Bei der Abmahnung handelt es sich um die Ausübung eines arbeitsvertraglichen Gläubigerrechts, dessen rechtliche Herkunft das BAG aus der früheren Regelung des § 326 Abs. 1 BGB[1], dem als Dauerschuldverhältnis mit dem Arbeitsrecht ähnlichen Mietrecht und den dortigen §§ 542, 553 BGB[2] und aus Treu und Glauben[3] in Form des sog. venire contra factum proprium[4] herzuleiten suchte. Mehrheitlich werden zur dogmatischen Rechtfertigung der Verhältnismäßigkeitsgrundsatz[5] aber auch die Fürsorge- und Treuepflicht herangezogen:

Aus dem Grundsatz der Verhältnismäßigkeit ergibt sich, dass die Kündigung das letzte Mittel im Arbeitsverhältnis (ultima ratio) ist, es soll von ihr nur Gebrauch gemacht werden, wenn alle anderen Mittel erschöpft oder sinnlos sind. Denn sie nimmt dem Arbeitnehmer die finanzielle Lebensgrundlage, seine soziale Anerkennung, oft auch seine sozialen Kontakte, dem Arbeitgeber nimmt sie u. U. eingearbeitete Arbeitskräfte. Aus der Fürsorge- und Treuepflicht ergibt sich, dass der Vertragspartner dazu gehalten ist, den anderen "nicht blind ins Verderben rennen", d. h. sein Arbeitsverhältnis nicht ohne Warnung aufs Spiel setzen zu lassen. Daraus rechtfertigt sich das Erfordernis, zunächst alle milderen Mittel auszuschöpfen, sofern sie erfolgversprechend sein können. Das bedeutet bei Anwendbarkeit des Kündigungsschutzgesetzes für die verhaltensbedingte, aber auch die fristlose Arbeitgeberkündigung, dass grundsätzlich die Abmahnung vorauszugehen hat, es sei denn, die Abmahnung ist sinnlos oder der Pflichtverstoß zu schwer.

Kündigt der Arbeitgeber, bevor eine notwendige Abmahnung erfolgt ist, verstößt er gegen das "Übermaßverbot".

Das Erfordernis einer Abmahnung wird mittlerweile für die außerordentliche Kündigung auch durch § 314 Abs. 2 BGB bestätigt, wobei die genaue Abgrenzung von § 314 Abs. 2 und § 626 BGB noch ungeklärt ist.[6]
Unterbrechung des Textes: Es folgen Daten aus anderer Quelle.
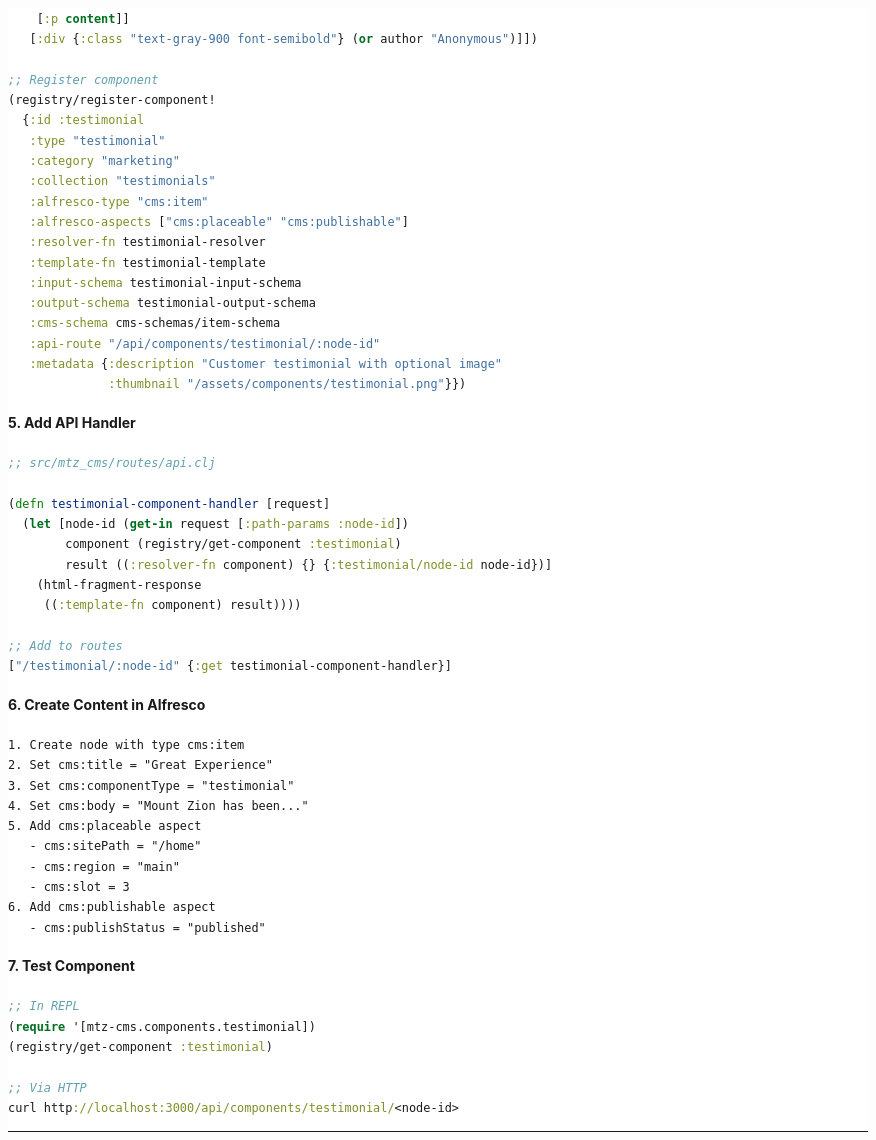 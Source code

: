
 ```clojure
    [:p content]]
   [:div {:class "text-gray-900 font-semibold"} (or author "Anonymous")]])

;; Register component
(registry/register-component!
  {:id :testimonial
   :type "testimonial"
   :category "marketing"
   :collection "testimonials"
   :alfresco-type "cms:item"
   :alfresco-aspects ["cms:placeable" "cms:publishable"]
   :resolver-fn testimonial-resolver
   :template-fn testimonial-template
   :input-schema testimonial-input-schema
   :output-schema testimonial-output-schema
   :cms-schema cms-schemas/item-schema
   :api-route "/api/components/testimonial/:node-id"
   :metadata {:description "Customer testimonial with optional image"
              :thumbnail "/assets/components/testimonial.png"}})
```

#### **5. Add API Handler**
```clojure
;; src/mtz_cms/routes/api.clj

(defn testimonial-component-handler [request]
  (let [node-id (get-in request [:path-params :node-id])
        component (registry/get-component :testimonial)
        result ((:resolver-fn component) {} {:testimonial/node-id node-id})]
    (html-fragment-response
     ((:template-fn component) result))))

;; Add to routes
["/testimonial/:node-id" {:get testimonial-component-handler}]
```

#### **6. Create Content in Alfresco**
```
1. Create node with type cms:item
2. Set cms:title = "Great Experience"
3. Set cms:componentType = "testimonial"
4. Set cms:body = "Mount Zion has been..."
5. Add cms:placeable aspect
   - cms:sitePath = "/home"
   - cms:region = "main"
   - cms:slot = 3
6. Add cms:publishable aspect
   - cms:publishStatus = "published"
```

#### **7. Test Component**
```clojure
;; In REPL
(require '[mtz-cms.components.testimonial])
(registry/get-component :testimonial)

;; Via HTTP
curl http://localhost:3000/api/components/testimonial/<node-id>
```

---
Ausnahmsweise kann auch eine formell unwirksame Abmahnung die Warnfunktion erfüllen, da es auf die sachliche Berechtigung zur Abmahnung ankommt. Aus der formellen Unwirksamkeit einer Abmahnung kann der Arbeitnehmer nicht schließen, dass der Arbeitgeber sein Verhalten akzeptiere.[7]

2 Vorbereitung der Abmahnung

Zum einen geht es um das Recherchieren und Dokumentieren des Sachverhalts zur Vorbereitung einer eventuellen Kündigung aus Beweislastgründen. Zum anderen stellt sich die Frage, ob vor Ausspruch einer Abmahnung die Anhörung des Arbeitnehmers erforderlich ist.

2.1 Recherche im Vorfeld

Die genaue Ermittlung des Sachverhalts ist als Vorarbeit für den Ausspruch der Abmahnung von erheblicher Bedeutung. Da die Abmahnung zur Vorbereitung der Kündigung dient (sie schafft eine Prognosegrundlage für die möglicherweise folgende Kündigung[1]), muss der Arbeitgeber im Streitfall, der u. U. erst längere Zeit später stattfindet, die Berechtigung der Abmahnung und damit die konkrete Vertragspflichtverletzung im Einzelnen darlegen und beweisen können.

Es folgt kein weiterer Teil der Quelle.